▶ Data extracts
>>>
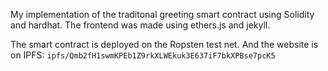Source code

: My implementation of the traditonal greeting smart contract using Solidity and hardhat. 
The frontend was made using ethers.js and jekyll.

The smart contract is deployed on the Ropsten test net.
And the website is on IPFS: `ipfs/Qmb2fH1swmKPEb1Z9rkXLWEkuk3E637iF7bkXPBse7pcK5`
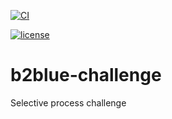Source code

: [![CI](https://github.com/lfvilella/b2blue-challenge/workflows/CI/badge.svg?event=push)](https://github.com/lfvilella/b2blue-challenge/actions?query=event%3Apush+branch%3Amaster+workflow%3ACI)
<!-- [![Coverage](https://codecov.io/gh/lfvilella/b2blue-challenge/branch/master/graph/badge.svg)](https://codecov.io/gh/lfvilella/b2blue-challenge) -->
[![license](https://img.shields.io/github/license/lfvilella/b2blue-challenge.svg)](https://github.com/lfvilella/b2blue-challenge/blob/master/LICENSE)

# b2blue-challenge
Selective process challenge
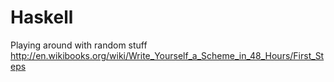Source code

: Haskell
=======
Playing around with random stuff
http://en.wikibooks.org/wiki/Write_Yourself_a_Scheme_in_48_Hours/First_Steps
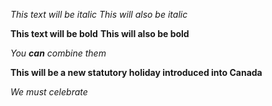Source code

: *This text will be italic*
_This will also be italic_

**This text will be bold**
__This will also be bold__

_You **can** combine them_ 

**This will be a new statutory holiday introduced into Canada**

*We must celebrate*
<<<
▶ Work to complete
Which lines above contain the word "github"? List them.

▶ Exercise solution
: [![CI](https://github.com/lfvilella/b2blue-challenge/workflows/CI/badge.svg?event=push)](https://github.com/lfvilella/b2blue-challenge/actions?query=event%3Apush+branch%3Amaster+workflow%3ACI)
[![license](https://img.shields.io/github/license/lfvilella/b2blue-challenge.svg)](https://github.com/lfvilella/b2blue-challenge/blob/master/LICENSE)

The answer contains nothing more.